[Extracted entries Boundary: Start]
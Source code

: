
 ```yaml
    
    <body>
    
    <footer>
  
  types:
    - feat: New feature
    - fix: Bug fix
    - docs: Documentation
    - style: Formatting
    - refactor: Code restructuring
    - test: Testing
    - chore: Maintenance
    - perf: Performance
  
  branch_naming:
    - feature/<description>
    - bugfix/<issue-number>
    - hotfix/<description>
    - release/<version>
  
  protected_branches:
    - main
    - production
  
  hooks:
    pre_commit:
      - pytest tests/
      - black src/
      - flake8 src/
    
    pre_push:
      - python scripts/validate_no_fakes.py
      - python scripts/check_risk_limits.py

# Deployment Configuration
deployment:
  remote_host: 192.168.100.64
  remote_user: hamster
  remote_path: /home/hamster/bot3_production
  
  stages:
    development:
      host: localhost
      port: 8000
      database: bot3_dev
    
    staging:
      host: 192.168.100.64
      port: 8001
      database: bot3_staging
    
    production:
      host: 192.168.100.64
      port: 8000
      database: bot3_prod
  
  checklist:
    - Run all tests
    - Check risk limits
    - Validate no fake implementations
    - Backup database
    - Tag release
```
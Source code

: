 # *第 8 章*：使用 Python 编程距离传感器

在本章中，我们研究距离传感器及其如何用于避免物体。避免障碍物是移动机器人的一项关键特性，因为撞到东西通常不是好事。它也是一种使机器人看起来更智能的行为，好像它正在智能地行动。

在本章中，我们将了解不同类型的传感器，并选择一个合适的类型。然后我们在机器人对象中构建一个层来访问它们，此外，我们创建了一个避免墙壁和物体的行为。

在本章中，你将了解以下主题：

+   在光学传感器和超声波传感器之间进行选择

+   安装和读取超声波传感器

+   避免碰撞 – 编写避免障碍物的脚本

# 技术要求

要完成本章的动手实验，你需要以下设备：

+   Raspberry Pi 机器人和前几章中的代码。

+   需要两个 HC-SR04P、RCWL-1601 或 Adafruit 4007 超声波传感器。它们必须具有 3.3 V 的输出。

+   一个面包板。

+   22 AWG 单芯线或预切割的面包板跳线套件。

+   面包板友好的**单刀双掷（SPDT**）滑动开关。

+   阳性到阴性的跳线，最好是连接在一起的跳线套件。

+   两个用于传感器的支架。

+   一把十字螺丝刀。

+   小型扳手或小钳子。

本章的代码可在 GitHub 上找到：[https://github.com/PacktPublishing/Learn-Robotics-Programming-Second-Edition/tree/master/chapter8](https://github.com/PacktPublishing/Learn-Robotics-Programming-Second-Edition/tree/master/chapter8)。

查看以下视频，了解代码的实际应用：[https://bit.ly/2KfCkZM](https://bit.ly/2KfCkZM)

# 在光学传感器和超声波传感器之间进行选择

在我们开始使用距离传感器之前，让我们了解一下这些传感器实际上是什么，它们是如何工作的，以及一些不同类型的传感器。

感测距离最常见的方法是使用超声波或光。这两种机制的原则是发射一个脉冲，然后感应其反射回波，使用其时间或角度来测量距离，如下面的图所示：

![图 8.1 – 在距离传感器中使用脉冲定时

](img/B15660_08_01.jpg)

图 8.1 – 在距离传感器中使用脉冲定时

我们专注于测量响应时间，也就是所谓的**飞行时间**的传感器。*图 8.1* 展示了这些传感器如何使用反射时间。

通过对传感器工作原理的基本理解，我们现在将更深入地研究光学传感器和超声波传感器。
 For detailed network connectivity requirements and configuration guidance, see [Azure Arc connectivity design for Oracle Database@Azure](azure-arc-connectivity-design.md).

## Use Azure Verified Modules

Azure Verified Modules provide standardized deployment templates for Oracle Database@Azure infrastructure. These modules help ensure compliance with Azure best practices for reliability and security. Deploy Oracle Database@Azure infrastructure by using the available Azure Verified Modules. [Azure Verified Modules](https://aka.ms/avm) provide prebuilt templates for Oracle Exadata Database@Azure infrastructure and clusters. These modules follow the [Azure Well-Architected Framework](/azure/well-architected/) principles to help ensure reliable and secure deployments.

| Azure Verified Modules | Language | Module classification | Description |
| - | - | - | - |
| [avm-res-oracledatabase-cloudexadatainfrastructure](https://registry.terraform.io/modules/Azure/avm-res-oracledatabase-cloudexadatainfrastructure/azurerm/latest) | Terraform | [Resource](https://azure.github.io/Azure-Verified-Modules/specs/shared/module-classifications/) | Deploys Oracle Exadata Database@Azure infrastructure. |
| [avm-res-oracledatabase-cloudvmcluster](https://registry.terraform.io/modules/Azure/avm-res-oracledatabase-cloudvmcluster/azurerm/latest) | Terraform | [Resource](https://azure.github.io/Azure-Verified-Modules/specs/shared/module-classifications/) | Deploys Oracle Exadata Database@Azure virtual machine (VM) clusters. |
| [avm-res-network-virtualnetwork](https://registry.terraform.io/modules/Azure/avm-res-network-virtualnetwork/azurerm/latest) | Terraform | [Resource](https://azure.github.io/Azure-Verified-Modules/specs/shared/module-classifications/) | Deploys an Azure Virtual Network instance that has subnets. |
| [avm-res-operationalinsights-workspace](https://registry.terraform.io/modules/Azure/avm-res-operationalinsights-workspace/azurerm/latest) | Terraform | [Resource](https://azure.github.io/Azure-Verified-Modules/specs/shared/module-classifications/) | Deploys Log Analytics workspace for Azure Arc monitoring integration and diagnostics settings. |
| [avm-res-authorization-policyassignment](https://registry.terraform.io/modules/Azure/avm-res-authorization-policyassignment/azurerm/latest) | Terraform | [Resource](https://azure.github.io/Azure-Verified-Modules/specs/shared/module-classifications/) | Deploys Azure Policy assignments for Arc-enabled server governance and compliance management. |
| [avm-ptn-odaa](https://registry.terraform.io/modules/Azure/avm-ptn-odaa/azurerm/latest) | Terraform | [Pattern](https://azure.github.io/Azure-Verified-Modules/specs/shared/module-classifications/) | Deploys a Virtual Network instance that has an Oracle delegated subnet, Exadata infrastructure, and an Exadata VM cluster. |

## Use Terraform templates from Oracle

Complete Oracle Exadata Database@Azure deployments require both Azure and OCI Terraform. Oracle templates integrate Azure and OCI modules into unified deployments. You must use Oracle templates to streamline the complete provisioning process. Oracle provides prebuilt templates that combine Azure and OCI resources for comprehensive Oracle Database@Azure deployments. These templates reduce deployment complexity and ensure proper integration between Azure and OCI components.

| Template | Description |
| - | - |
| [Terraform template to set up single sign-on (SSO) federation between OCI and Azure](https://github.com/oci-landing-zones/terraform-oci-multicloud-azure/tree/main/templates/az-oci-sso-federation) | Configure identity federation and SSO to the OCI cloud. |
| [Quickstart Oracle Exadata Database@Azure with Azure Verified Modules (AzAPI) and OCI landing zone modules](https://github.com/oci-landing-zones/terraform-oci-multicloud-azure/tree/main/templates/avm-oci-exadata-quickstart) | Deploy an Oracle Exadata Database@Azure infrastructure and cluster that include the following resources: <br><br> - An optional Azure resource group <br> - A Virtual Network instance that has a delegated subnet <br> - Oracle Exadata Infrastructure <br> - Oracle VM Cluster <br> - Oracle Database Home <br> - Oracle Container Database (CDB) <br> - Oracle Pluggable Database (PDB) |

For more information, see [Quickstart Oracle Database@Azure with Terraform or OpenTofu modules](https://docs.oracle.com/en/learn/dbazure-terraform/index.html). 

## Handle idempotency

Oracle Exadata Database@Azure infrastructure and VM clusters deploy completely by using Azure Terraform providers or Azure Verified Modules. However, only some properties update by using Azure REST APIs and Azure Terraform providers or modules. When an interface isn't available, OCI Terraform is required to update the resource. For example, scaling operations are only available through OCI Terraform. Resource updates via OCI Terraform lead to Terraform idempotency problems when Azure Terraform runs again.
[Extracted entries Boundary: End]
Instructions for the task:
The expected response reproduces all of the data precisely.

Task answer:
Source code

:
 ```yaml
    
    <body>
    
    <footer>
  
  types:
    - feat: New feature
    - fix: Bug fix
    - docs: Documentation
    - style: Formatting
    - refactor: Code restructuring
    - test: Testing
    - chore: Maintenance
    - perf: Performance
  
  branch_naming:
    - feature/<description>
    - bugfix/<issue-number>
    - hotfix/<description>
    - release/<version>
  
  protected_branches:
    - main
    - production
  
  hooks:
    pre_commit:
      - pytest tests/
      - black src/
      - flake8 src/
    
    pre_push:
      - python scripts/validate_no_fakes.py
      - python scripts/check_risk_limits.py

# Deployment Configuration
deployment:
  remote_host: 192.168.100.64
  remote_user: hamster
  remote_path: /home/hamster/bot3_production
  
  stages:
    development:
      host: localhost
      port: 8000
      database: bot3_dev
    
    staging:
      host: 192.168.100.64
      port: 8001
      database: bot3_staging
    
    production:
      host: 192.168.100.64
      port: 8000
      database: bot3_prod
  
  checklist:
    - Run all tests
    - Check risk limits
    - Validate no fake implementations
    - Backup database
    - Tag release
```
Source code

: # *第 8 章*：使用 Python 编程距离传感器

在本章中，我们研究距离传感器及其如何用于避免物体。避免障碍物是移动机器人的一项关键特性，因为撞到东西通常不是好事。它也是一种使机器人看起来更智能的行为，好像它正在智能地行动。

在本章中，我们将了解不同类型的传感器，并选择一个合适的类型。然后我们在机器人对象中构建一个层来访问它们，此外，我们创建了一个避免墙壁和物体的行为。

在本章中，你将了解以下主题：

+   在光学传感器和超声波传感器之间进行选择

+   安装和读取超声波传感器

+   避免碰撞 – 编写避免障碍物的脚本

# 技术要求

要完成本章的动手实验，你需要以下设备：

+   Raspberry Pi 机器人和前几章中的代码。

+   需要两个 HC-SR04P、RCWL-1601 或 Adafruit 4007 超声波传感器。它们必须具有 3.3 V 的输出。

+   一个面包板。

+   22 AWG 单芯线或预切割的面包板跳线套件。

+   面包板友好的**单刀双掷（SPDT**）滑动开关。

+   阳性到阴性的跳线，最好是连接在一起的跳线套件。

+   两个用于传感器的支架。

+   一把十字螺丝刀。

+   小型扳手或小钳子。

本章的代码可在 GitHub 上找到：[https://github.com/PacktPublishing/Learn-Robotics-Programming-Second-Edition/tree/master/chapter8](https://github.com/PacktPublishing/Learn-Robotics-Programming-Second-Edition/tree/master/chapter8)。

查看以下视频，了解代码的实际应用：[https://bit.ly/2KfCkZM](https://bit.ly/2KfCkZM)

# 在光学传感器和超声波传感器之间进行选择

在我们开始使用距离传感器之前，让我们了解一下这些传感器实际上是什么，它们是如何工作的，以及一些不同类型的传感器。

感测距离最常见的方法是使用超声波或光。这两种机制的原则是发射一个脉冲，然后感应其反射回波，使用其时间或角度来测量距离，如下面的图所示：

![图 8.1 – 在距离传感器中使用脉冲定时

](img/B15660_08_01.jpg)

图 8.1 – 在距离传感器中使用脉冲定时

我们专注于测量响应时间，也就是所谓的**飞行时间**的传感器。*图 8.1* 展示了这些传感器如何使用反射时间。

通过对传感器工作原理的基本理解，我们现在将更深入地研究光学传感器和超声波传感器。
 For detailed network connectivity requirements and configuration guidance, see [Azure Arc connectivity design for Oracle Database@Azure](azure-arc-connectivity-design.md).

## Use Azure Verified Modules

Azure Verified Modules provide standardized deployment templates for Oracle Database@Azure infrastructure. These modules help ensure compliance with Azure best practices for reliability and security. Deploy Oracle Database@Azure infrastructure by using the available Azure Verified Modules. [Azure Verified Modules](https://aka.ms/avm) provide prebuilt templates for Oracle Exadata Database@Azure infrastructure and clusters. These modules follow the [Azure Well-Architected Framework](/azure/well-architected/) principles to help ensure reliable and secure deployments.

| Azure Verified Modules | Language | Module classification | Description |
| - | - | - | - |
| [avm-res-oracledatabase-cloudexadatainfrastructure](https://registry.terraform.io/modules/Azure/avm-res-oracledatabase-cloudexadatainfrastructure/azurerm/latest) | Terraform | [Resource](https://azure.github.io/Azure-Verified-Modules/specs/shared/module-classifications/) | Deploys Oracle Exadata Database@Azure infrastructure. |
| [avm-res-oracledatabase-cloudvmcluster](https://registry.terraform.io/modules/Azure/avm-res-oracledatabase-cloudvmcluster/azurerm/latest) | Terraform | [Resource](https://azure.github.io/Azure-Verified-Modules/specs/shared/module-classifications/) | Deploys Oracle Exadata Database@Azure virtual machine (VM) clusters. |
| [avm-res-network-virtualnetwork](https://registry.terraform.io/modules/Azure/avm-res-network-virtualnetwork/azurerm/latest) | Terraform | [Resource](https://azure.github.io/Azure-Verified-Modules/specs/shared/module-classifications/) | Deploys an Azure Virtual Network instance that has subnets. |
| [avm-res-operationalinsights-workspace](https://registry.terraform.io/modules/Azure/avm-res-operationalinsights-workspace/azurerm/latest) | Terraform | [Resource](https://azure.github.io/Azure-Verified-Modules/specs/shared/module-classifications/) | Deploys Log Analytics workspace for Azure Arc monitoring integration and diagnostics settings. |
| [avm-res-authorization-policyassignment](https://registry.terraform.io/modules/Azure/avm-res-authorization-policyassignment/azurerm/latest) | Terraform | [Resource](https://azure.github.io/Azure-Verified-Modules/specs/shared/module-classifications/) | Deploys Azure Policy assignments for Arc-enabled server governance and compliance management. |
| [avm-ptn-odaa](https://registry.terraform.io/modules/Azure/avm-ptn-odaa/azurerm/latest) | Terraform | [Pattern](https://azure.github.io/Azure-Verified-Modules/specs/shared/module-classifications/) | Deploys a Virtual Network instance that has an Oracle delegated subnet, Exadata infrastructure, and an Exadata VM cluster. |

## Use Terraform templates from Oracle

Complete Oracle Exadata Database@Azure deployments require both Azure and OCI Terraform. Oracle templates integrate Azure and OCI modules into unified deployments. You must use Oracle templates to streamline the complete provisioning process. Oracle provides prebuilt templates that combine Azure and OCI resources for comprehensive Oracle Database@Azure deployments. These templates reduce deployment complexity and ensure proper integration between Azure and OCI components.

| Template | Description |
| - | - |
| [Terraform template to set up single sign-on (SSO) federation between OCI and Azure](https://github.com/oci-landing-zones/terraform-oci-multicloud-azure/tree/main/templates/az-oci-sso-federation) | Configure identity federation and SSO to the OCI cloud. |
| [Quickstart Oracle Exadata Database@Azure with Azure Verified Modules (AzAPI) and OCI landing zone modules](https://github.com/oci-landing-zones/terraform-oci-multicloud-azure/tree/main/templates/avm-oci-exadata-quickstart) | Deploy an Oracle Exadata Database@Azure infrastructure and cluster that include the following resources: <br><br> - An optional Azure resource group <br> - A Virtual Network instance that has a delegated subnet <br> - Oracle Exadata Infrastructure <br> - Oracle VM Cluster <br> - Oracle Database Home <br> - Oracle Container Database (CDB) <br> - Oracle Pluggable Database (PDB) |

For more information, see [Quickstart Oracle Database@Azure with Terraform or OpenTofu modules](https://docs.oracle.com/en/learn/dbazure-terraform/index.html). 

## Handle idempotency

Oracle Exadata Database@Azure infrastructure and VM clusters deploy completely by using Azure Terraform providers or Azure Verified Modules. However, only some properties update by using Azure REST APIs and Azure Terraform providers or modules. When an interface isn't available, OCI Terraform is required to update the resource. For example, scaling operations are only available through OCI Terraform. Resource updates via OCI Terraform lead to Terraform idempotency problems when Azure Terraform runs again.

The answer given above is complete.